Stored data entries
____________________

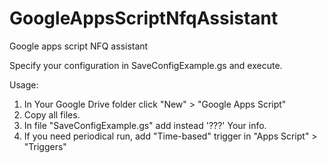 # GoogleAppsScriptNfqAssistant
Google apps script NFQ assistant

Specify your configuration in SaveConfigExample.gs and execute.

Usage:

1. In Your Google Drive folder click "New" > "Google Apps Script"
2. Copy all files.
3. In file "SaveConfigExample.gs" add instead '???' Your info.
4. If you need periodical run, add "Time-based" trigger in "Apps Script" > "Triggers"
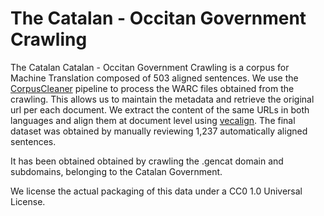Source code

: # The Catalan - Occitan Government Crawling

The Catalan Catalan - Occitan Government Crawling is a corpus for Machine Translation composed of 503 aligned sentences. We use the [CorpusCleaner](https://github.com/TeMU-BSC/corpus-cleaner-acl) pipeline to process the WARC files obtained from the crawling. This allows us to maintain the metadata and retrieve the original url per each document. We extract the content of the same URLs in both languages and align them at document level using [vecalign](https://github.com/thompsonb/vecalign). The final dataset was obtained by manually reviewing 1,237 automatically aligned sentences.

It has been obtained obtained by crawling the .gencat domain and subdomains, belonging to the Catalan Government. 

We license the actual packaging of this data under a CC0 1.0 Universal License.
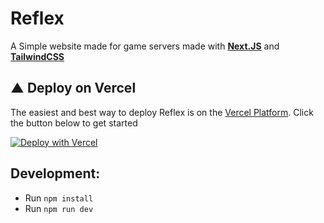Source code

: # Reflex

A Simple website made for game servers made with **[Next.JS](https://nextjs.org/)** and **[TailwindCSS](https://tailwindcss.com/)**

## ▲ Deploy on Vercel
The easiest and best way to deploy Reflex is on the [Vercel Platform](https://vercel.com). Click the button below to get started

[![Deploy with Vercel](https://vercel.com/button)](https://vercel.com/new/clone?repository-url=https%3A%2F%2Fgithub.com%2FLythium4848%2Freflex-site&env=STEAM_API_KEY&project-name=reflex&repo-name=reflex)

## Development:
* Run `npm install`
* Run `npm run dev`
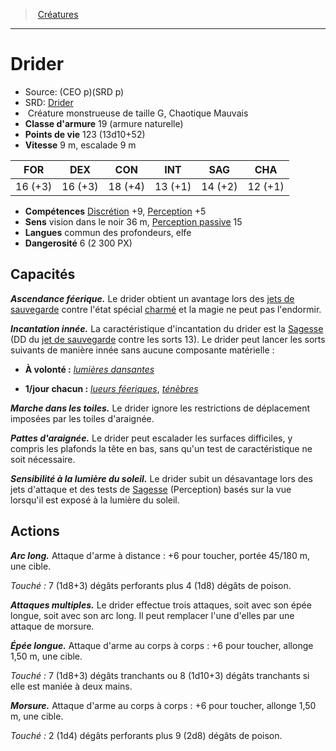 ﻿---
!Monster
Family: MonsterHD
Type: Créature monstrueuse
Size: G
Alignment: Chaotique Mauvais
ArmorClass: 19 (armure naturelle)
HitPoints: 123 (13d10+52)
Speed: 9 m, escalade 9 m
Strength: 16 (+3)
Dexterity: 16 (+3)
Constitution: 18 (+4)
Intelligence: 13 (+1)
Wisdom: 14 (+2)
Charisma: 12 (+1)
Skills: '[Discrétion](hd_abilities_dexterity_discretion.md) +9, [Perception](hd_abilities_wisdom_perception.md) +5'
Senses: vision dans le noir 36 m, [Perception passive](hd_abilities_dexterity_perception_passive.md) 15
Languages: commun des profondeurs, elfe
Challenge: 6 (2 300 PX)
Id: monsters_hd.md#drider
ParentLink: monsters_hd.md#créatures
Name: Drider
ParentName: Créatures
NameLevel: 1
AltName: '[Drider](srd_monsters_drider.md)'
Source: (CEO p)(SRD p)
Attributes: {}
---
> [Créatures](hd_monsters.md)

---

# Drider

- Source: (CEO p)(SRD p)
- SRD: [Drider](srd_monsters_drider.md)
-  Créature monstrueuse de taille G, Chaotique Mauvais
- **Classe d'armure** 19 (armure naturelle)
- **Points de vie** 123 (13d10+52)
- **Vitesse** 9 m, escalade 9 m

|FOR|DEX|CON|INT|SAG|CHA|
|---|---|---|---|---|---|
|16 (+3)|16 (+3)|18 (+4)|13 (+1)|14 (+2)|12 (+1)|

- **Compétences** [Discrétion](hd_abilities_dexterity_discretion.md) +9, [Perception](hd_abilities_wisdom_perception.md) +5
- **Sens** vision dans le noir 36 m, [Perception passive](hd_abilities_dexterity_perception_passive.md) 15
- **Langues** commun des profondeurs, elfe
- **Dangerosité** 6 (2 300 PX)

## Capacités

**_Ascendance féerique._** Le drider obtient un avantage lors des [jets de sauvegarde](hd_abilities_jets_de_sauvegarde.md) contre l'état spécial [charmé](hd_conditions_charme.md) et la magie ne peut pas l'endormir.

**_Incantation innée._** La caractéristique d'incantation du drider est la [Sagesse](hd_abilities_wisdom.md) (DD du [jet de sauvegarde](hd_abilities_jets_de_sauvegarde.md) contre les sorts 13). Le drider peut lancer les sorts suivants de manière innée sans aucune composante matérielle :

* **À volonté :** _[lumières dansantes](hd_spells_lumieres_dansantes.md)_

* **1/jour chacun :** _[lueurs féeriques](hd_spells_lueurs_feeriques.md)_, _[ténèbres](hd_spells_tenebres.md)_

**_Marche dans les toiles._** Le drider ignore les restrictions de déplacement imposées par les toiles d'araignée.

**_Pattes d'araignée._** Le drider peut escalader les surfaces difficiles, y compris les plafonds la tête en bas, sans qu'un test de caractéristique ne soit nécessaire.

**_Sensibilité à la lumière du soleil._** Le drider subit un désavantage lors des jets d'attaque et des tests de [Sagesse](hd_abilities_wisdom.md) (Perception) basés sur la vue lorsqu'il est exposé à la lumière du soleil.

## Actions

**_Arc long._** Attaque d'arme à distance : +6 pour toucher, portée 45/180 m, une cible.

_Touché :_ 7 (1d8+3) dégâts perforants plus 4 (1d8) dégâts de poison.

**_Attaques multiples._** Le drider effectue trois attaques, soit avec son épée longue, soit avec son arc long. Il peut remplacer l'une d'elles par une attaque de morsure.

**_Épée longue._** Attaque d'arme au corps à corps : +6 pour toucher, allonge 1,50 m, une cible.

_Touché :_ 7 (1d8+3) dégâts tranchants ou 8 (1d10+3) dégâts tranchants si elle est maniée à deux mains.

**_Morsure._** Attaque d'arme au corps à corps : +6 pour toucher, allonge 1,50 m, une cible.

_Touché :_ 2 (1d4) dégâts perforants plus 9 (2d8) dégâts de poison.

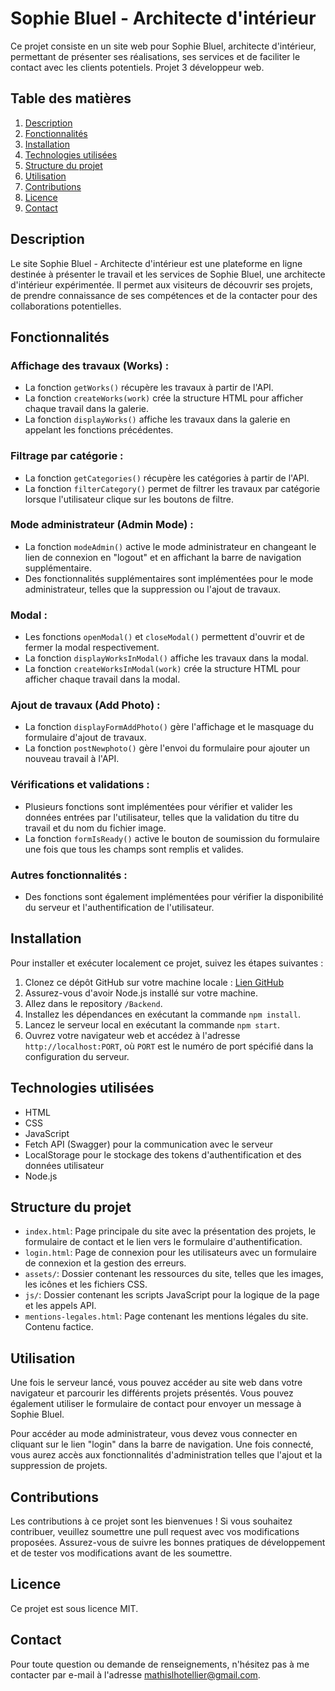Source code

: # Sophie Bluel - Architecte d'intérieur

Ce projet consiste en un site web pour Sophie Bluel, architecte d'intérieur, permettant de présenter ses réalisations, ses services et de faciliter le contact avec les clients potentiels. Projet 3 développeur web.

## Table des matières

1. [Description](#description)
2. [Fonctionnalités](#fonctionnalités)
3. [Installation](#installation)
4. [Technologies utilisées](#technologies-utilisées)
5. [Structure du projet](#structure-du-projet)
6. [Utilisation](#utilisation)
7. [Contributions](#contributions)
8. [Licence](#licence)
9. [Contact](#contact)

## Description

Le site Sophie Bluel - Architecte d'intérieur est une plateforme en ligne destinée à présenter le travail et les services de Sophie Bluel, une architecte d'intérieur expérimentée. Il permet aux visiteurs de découvrir ses projets, de prendre connaissance de ses compétences et de la contacter pour des collaborations potentielles.

## Fonctionnalités

### Affichage des travaux (Works) :

- La fonction `getWorks()` récupère les travaux à partir de l'API.
- La fonction `createWorks(work)` crée la structure HTML pour afficher chaque travail dans la galerie.
- La fonction `displayWorks()` affiche les travaux dans la galerie en appelant les fonctions précédentes.

### Filtrage par catégorie :

- La fonction `getCategories()` récupère les catégories à partir de l'API.
- La fonction `filterCategory()` permet de filtrer les travaux par catégorie lorsque l'utilisateur clique sur les boutons de filtre.

### Mode administrateur (Admin Mode) :

- La fonction `modeAdmin()` active le mode administrateur en changeant le lien de connexion en "logout" et en affichant la barre de navigation supplémentaire.
- Des fonctionnalités supplémentaires sont implémentées pour le mode administrateur, telles que la suppression ou l'ajout de travaux.

### Modal :

- Les fonctions `openModal()` et `closeModal()` permettent d'ouvrir et de fermer la modal respectivement.
- La fonction `displayWorksInModal()` affiche les travaux dans la modal.
- La fonction `createWorksInModal(work)` crée la structure HTML pour afficher chaque travail dans la modal.

### Ajout de travaux (Add Photo) :

- La fonction `displayFormAddPhoto()` gère l'affichage et le masquage du formulaire d'ajout de travaux.
- La fonction `postNewphoto()` gère l'envoi du formulaire pour ajouter un nouveau travail à l'API.

### Vérifications et validations :

- Plusieurs fonctions sont implémentées pour vérifier et valider les données entrées par l'utilisateur, telles que la validation du titre du travail et du nom du fichier image.
- La fonction `formIsReady()` active le bouton de soumission du formulaire une fois que tous les champs sont remplis et valides.

### Autres fonctionnalités :

- Des fonctions sont également implémentées pour vérifier la disponibilité du serveur et l'authentification de l'utilisateur.

## Installation

Pour installer et exécuter localement ce projet, suivez les étapes suivantes :

1. Clonez ce dépôt GitHub sur votre machine locale : [Lien GitHub](https://github.com/OpenClassrooms-Student-Center/Portfolio-architecte-sophie-bluel.git)
2. Assurez-vous d'avoir Node.js installé sur votre machine.
3. Allez dans le repository `/Backend`.
4. Installez les dépendances en exécutant la commande `npm install`.
5. Lancez le serveur local en exécutant la commande `npm start`.
6. Ouvrez votre navigateur web et accédez à l'adresse `http://localhost:PORT`, où `PORT` est le numéro de port spécifié dans la configuration du serveur.

## Technologies utilisées

- HTML
- CSS
- JavaScript
- Fetch API (Swagger) pour la communication avec le serveur
- LocalStorage pour le stockage des tokens d'authentification et des données utilisateur
- Node.js

## Structure du projet

- `index.html`: Page principale du site avec la présentation des projets, le formulaire de contact et le lien vers le formulaire d'authentification.
- `login.html`: Page de connexion pour les utilisateurs avec un formulaire de connexion et la gestion des erreurs.
- `assets/`: Dossier contenant les ressources du site, telles que les images, les icônes et les fichiers CSS.
- `js/`: Dossier contenant les scripts JavaScript pour la logique de la page et les appels API.
- `mentions-legales.html`: Page contenant les mentions légales du site. Contenu factice.

## Utilisation

Une fois le serveur lancé, vous pouvez accéder au site web dans votre navigateur et parcourir les différents projets présentés. Vous pouvez également utiliser le formulaire de contact pour envoyer un message à Sophie Bluel.

Pour accéder au mode administrateur, vous devez vous connecter en cliquant sur le lien "login" dans la barre de navigation. Une fois connecté, vous aurez accès aux fonctionnalités d'administration telles que l'ajout et la suppression de projets.

## Contributions

Les contributions à ce projet sont les bienvenues ! Si vous souhaitez contribuer, veuillez soumettre une pull request avec vos modifications proposées. Assurez-vous de suivre les bonnes pratiques de développement et de tester vos modifications avant de les soumettre.

## Licence

Ce projet est sous licence MIT.

## Contact

Pour toute question ou demande de renseignements, n'hésitez pas à me contacter par e-mail à l'adresse mathislhotellier@gmail.com.
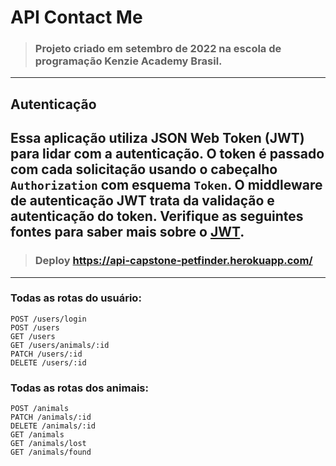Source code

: # API Contact Me

> ### Projeto criado em setembro de 2022 na escola de programação Kenzie Academy Brasil.
----------
## Autenticação

Essa aplicação utiliza JSON Web Token (JWT) para lidar com a autenticação. O token é passado com cada solicitação usando o cabeçalho `Authorization` com esquema `Token`. O middleware de autenticação JWT trata da validação e autenticação do token. Verifique as seguintes fontes para saber mais sobre o [JWT](https://www.npmjs.com/package/jsonwebtoken).
----------
> ### Deploy https://api-capstone-petfinder.herokuapp.com/
----------

### Todas as rotas do usuário:
    POST /users/login
    POST /users
    GET /users
    GET /users/animals/:id
    PATCH /users/:id
    DELETE /users/:id
### Todas as rotas dos animais:
    POST /animals
    PATCH /animals/:id
    DELETE /animals/:id
    GET /animals
    GET /animals/lost
    GET /animals/found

____________________

— Work order —
Output exactly the lines from the first line of the records through the line containing "The Catalan - Occitan Government Crawling". Leave out every picture.

— Expected answer —
 # GoogleAppsScriptNfqAssistant
Google apps script NFQ assistant

Specify your configuration in SaveConfigExample.gs and execute.

Usage:

1. In Your Google Drive folder click "New" > "Google Apps Script"
2. Copy all files.
3. In file "SaveConfigExample.gs" add instead '???' Your info.
4. If you need periodical run, add "Time-based" trigger in "Apps Script" > "Triggers"
Source code

: # The Catalan - Occitan Government Crawling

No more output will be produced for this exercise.